Goal of the exercise:
From the records below, please repeat exactly the line that has "conservative.", the line that has "32-stage carry ripple.", and every line between them, and nothing else.

Material for the task:
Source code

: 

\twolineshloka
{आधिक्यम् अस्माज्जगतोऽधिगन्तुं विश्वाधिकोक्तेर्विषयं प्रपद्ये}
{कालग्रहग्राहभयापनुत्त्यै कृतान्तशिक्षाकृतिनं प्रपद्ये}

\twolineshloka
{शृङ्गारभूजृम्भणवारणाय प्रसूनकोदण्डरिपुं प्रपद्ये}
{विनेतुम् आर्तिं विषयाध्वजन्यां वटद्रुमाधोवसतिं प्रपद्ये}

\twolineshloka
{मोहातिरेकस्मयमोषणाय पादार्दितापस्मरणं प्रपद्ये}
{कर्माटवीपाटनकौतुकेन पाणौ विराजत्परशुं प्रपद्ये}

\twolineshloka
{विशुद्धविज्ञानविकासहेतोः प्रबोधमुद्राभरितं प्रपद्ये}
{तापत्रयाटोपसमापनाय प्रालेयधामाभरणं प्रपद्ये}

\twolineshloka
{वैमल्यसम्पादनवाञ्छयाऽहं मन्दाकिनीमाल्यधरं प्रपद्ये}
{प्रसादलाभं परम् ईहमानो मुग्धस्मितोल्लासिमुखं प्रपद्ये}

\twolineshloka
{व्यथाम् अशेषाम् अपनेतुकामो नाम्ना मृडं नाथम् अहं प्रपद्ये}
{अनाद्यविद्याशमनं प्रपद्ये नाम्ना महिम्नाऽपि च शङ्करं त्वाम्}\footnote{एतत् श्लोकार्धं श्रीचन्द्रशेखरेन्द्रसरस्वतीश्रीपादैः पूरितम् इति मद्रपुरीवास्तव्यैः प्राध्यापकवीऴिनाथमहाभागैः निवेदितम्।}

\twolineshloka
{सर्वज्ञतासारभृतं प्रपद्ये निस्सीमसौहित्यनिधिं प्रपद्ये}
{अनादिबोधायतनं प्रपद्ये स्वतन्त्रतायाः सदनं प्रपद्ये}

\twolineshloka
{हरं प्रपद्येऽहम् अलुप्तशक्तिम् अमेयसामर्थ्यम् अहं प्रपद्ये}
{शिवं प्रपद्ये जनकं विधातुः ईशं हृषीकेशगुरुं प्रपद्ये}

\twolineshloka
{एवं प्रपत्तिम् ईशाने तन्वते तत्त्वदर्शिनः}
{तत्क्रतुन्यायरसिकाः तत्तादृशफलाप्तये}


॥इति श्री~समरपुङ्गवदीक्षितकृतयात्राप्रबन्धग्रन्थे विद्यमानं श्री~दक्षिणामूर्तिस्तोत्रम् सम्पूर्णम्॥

==

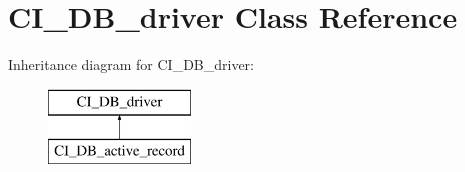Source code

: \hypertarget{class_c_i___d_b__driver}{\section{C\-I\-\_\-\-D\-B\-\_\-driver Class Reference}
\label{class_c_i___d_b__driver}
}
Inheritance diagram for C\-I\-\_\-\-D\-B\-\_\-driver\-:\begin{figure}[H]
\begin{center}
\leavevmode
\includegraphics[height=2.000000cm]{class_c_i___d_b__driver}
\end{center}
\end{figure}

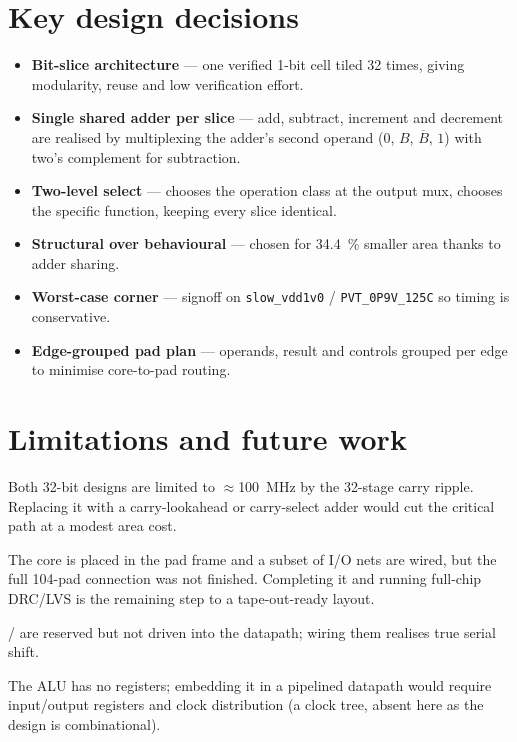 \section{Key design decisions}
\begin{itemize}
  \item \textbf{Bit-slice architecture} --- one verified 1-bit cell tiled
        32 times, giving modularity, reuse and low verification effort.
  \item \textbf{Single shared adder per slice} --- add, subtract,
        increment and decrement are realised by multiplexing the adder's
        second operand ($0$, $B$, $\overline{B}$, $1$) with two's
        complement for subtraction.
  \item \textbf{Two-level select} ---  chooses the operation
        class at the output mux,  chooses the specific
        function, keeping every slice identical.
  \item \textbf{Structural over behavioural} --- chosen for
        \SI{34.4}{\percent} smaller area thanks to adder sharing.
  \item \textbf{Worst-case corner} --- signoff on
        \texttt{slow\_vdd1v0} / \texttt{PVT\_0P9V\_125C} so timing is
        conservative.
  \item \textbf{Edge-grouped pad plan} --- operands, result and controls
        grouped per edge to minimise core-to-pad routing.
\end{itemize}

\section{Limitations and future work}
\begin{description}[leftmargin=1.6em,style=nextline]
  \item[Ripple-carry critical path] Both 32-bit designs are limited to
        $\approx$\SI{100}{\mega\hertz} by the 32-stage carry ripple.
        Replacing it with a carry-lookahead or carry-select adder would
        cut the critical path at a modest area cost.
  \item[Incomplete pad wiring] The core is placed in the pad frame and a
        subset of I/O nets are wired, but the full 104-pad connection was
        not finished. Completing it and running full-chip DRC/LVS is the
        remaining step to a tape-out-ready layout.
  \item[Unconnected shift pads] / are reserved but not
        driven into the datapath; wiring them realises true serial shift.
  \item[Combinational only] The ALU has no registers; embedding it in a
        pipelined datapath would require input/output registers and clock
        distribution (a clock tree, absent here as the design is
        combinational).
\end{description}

...

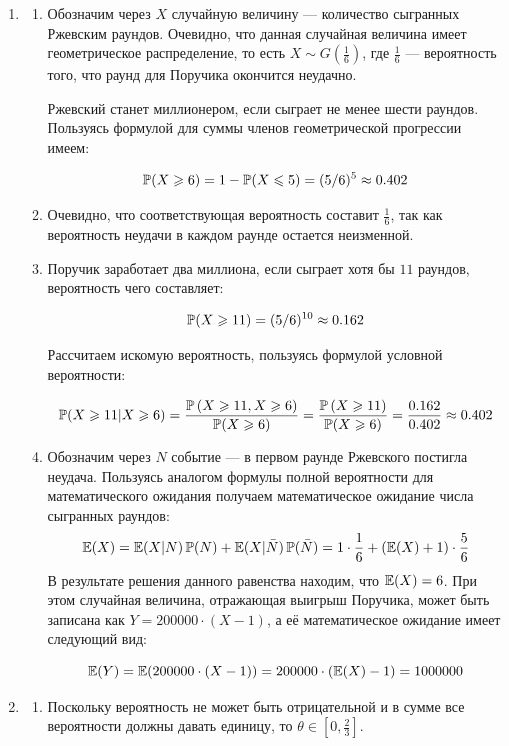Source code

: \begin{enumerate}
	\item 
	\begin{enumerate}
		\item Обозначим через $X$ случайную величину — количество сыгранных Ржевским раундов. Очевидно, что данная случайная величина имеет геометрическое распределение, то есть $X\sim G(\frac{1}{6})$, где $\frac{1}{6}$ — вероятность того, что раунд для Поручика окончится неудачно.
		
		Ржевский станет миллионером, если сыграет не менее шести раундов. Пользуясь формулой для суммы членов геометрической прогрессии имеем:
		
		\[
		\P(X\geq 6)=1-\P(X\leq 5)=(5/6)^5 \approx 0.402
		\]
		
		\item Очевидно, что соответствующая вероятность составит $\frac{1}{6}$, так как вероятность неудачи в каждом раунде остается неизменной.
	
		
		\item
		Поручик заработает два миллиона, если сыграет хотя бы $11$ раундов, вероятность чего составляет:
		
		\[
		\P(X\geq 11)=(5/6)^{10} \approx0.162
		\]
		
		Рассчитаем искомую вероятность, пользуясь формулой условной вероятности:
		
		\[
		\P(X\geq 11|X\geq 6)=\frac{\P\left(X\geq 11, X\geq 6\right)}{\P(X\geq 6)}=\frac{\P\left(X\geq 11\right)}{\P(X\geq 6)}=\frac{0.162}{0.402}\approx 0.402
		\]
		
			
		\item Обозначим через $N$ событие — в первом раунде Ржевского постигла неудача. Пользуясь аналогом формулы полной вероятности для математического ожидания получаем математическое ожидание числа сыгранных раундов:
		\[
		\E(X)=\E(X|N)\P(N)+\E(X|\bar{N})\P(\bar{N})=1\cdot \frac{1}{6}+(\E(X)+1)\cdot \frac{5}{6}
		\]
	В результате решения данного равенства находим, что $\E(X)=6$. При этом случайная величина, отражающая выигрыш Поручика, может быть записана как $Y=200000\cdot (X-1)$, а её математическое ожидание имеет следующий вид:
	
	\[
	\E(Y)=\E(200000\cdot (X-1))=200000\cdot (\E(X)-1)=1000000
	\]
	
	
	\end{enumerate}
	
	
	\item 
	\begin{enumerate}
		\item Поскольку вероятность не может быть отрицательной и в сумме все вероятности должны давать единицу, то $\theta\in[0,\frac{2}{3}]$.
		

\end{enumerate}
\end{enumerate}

Exercise answer:
        conservative.
  \item \textbf{Edge-grouped pad plan} --- operands, result and controls
        grouped per edge to minimise core-to-pad routing.
\end{itemize}

\section{Limitations and future work}
\begin{description}[leftmargin=1.6em,style=nextline]
  \item[Ripple-carry critical path] Both 32-bit designs are limited to
        $\approx$\SI{100}{\mega\hertz} by the 32-stage carry ripple.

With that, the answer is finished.